Anti-Israeli sentiments have frayed up in Jordan with the beginning of the Palestinian Intifada to resist Israeli occupation in September 2000, in which large numbers of civilians were killed, wounded or maimed by Israeli gunfire.

Jordanians also echo the same anger over the U.S. policies in the region, most of whom believed they are biased to the Jewish state at the expense of Palestinians’ long-standing dreams of creating an independent state and return of their relative refugees to homeland.

“The Arab Islamic Jordan should not play host to a meeting of those two murderers, and the government should pay respect to the desire of people here for not normalizing relations with Israel,” said Hamza Mansourm, the secretary general of the Islamic Action Front (IAF).

“We will show our objection to such a gathering through varied means, including peaceful protests,” Mansour told IOL.

He dubbed the Aqaba summit “a slap on the face of every good Jordanian citizen.”

"The Islamic Action Front party, which knows perfectly well the real US and Zionist aims, rejects and condemns these two summits which should not have been convened on Arab land as Iraqi and Palestinian blood continues to flow at the hands of killers and occupiers led by Bush and Sharon," the IAF said in a statement.

It accused Bush of being "the killer of our brothers in Iraq, and the occupier of Baghdad" and said Sharon "killed our brothers in Palestine and Lebanon, occupies Jerusalem, all of Palestine, the (Syrian) Golan as well as Lebanese land".

"These two killers are meeting on Jordanian soil in a new American-Zionist bid to eliminate the Palestinian cause through what is known as the roadmap," it said.

Jordan received thousands of Palestinian refugees expelled by Israel as of 1948 Middle East war in which the Jewish state seized control of large swathes of Palestinian territories.

The Aqaba summit is expected to see the declaration of exchanging ambassadors between Jordan and Israel, as the Israeli ambassador left Amman several months ago due to security reasons, especially after the Iraq invasion on March 20. Jordan also did not send back its ambassador to Israel since the Palestinian Intifada.

People here are also slam their country’s growing economic relations with Israel. An Israeli National Infrastructure Ministry source said earlier in April that Jordan contacted Sharon’s office for setting up a possible oil pipeline from Iraq to Israel via Jordan that was closed 55 years ago.

But Jordanians did not expect too much to come up from the Aqaba summit, citing similar meetings that were only ended with “mere promises,” said Taher el-Edwan, editor-in-chief of the Arab Today newspaper.
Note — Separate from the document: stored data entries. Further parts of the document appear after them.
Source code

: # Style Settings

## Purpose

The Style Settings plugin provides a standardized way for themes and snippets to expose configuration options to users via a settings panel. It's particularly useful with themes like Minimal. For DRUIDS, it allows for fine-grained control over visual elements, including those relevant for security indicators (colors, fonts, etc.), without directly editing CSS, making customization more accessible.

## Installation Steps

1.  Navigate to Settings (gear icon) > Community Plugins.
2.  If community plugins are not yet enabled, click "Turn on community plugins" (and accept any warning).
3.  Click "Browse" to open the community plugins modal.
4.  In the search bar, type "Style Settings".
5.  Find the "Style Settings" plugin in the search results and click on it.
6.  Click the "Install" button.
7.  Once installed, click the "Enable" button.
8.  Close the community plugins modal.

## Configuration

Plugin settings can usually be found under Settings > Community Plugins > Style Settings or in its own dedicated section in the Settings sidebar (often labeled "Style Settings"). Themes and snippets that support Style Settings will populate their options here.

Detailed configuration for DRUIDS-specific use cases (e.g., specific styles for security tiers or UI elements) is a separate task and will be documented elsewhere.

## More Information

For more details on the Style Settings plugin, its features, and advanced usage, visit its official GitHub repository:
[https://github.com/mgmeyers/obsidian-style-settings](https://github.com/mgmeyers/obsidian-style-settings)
“It is a public relations get-together, especially between Jordan and Israel,” argued el-Edwan.

Many analysts here are as convinced that the U.S. insistence to convene the summit in Jordan came as “a reward for the country’s support for the invasion on neighboring Iraq,”

Jordan expelled late in March three Iraqi diplomats on charges of harming state security after Washington called on world countries to oust Iraq’s diplomats and close its embassies. But King Abdullah II said his country stood against what he called the invasion of Iraq.

“The summit could also pave the way for a rather pivotal role for Amman as to the Middle East peace process,” some analysts, who refused to give their names, said.

Bush is meet six Arab leaders in Sharm El-Sheikh on Tuesday, to be attended by King Abdullah, then leaves for Jordan’s Aqaba to meet with Sharon and Abbas on Wednesday.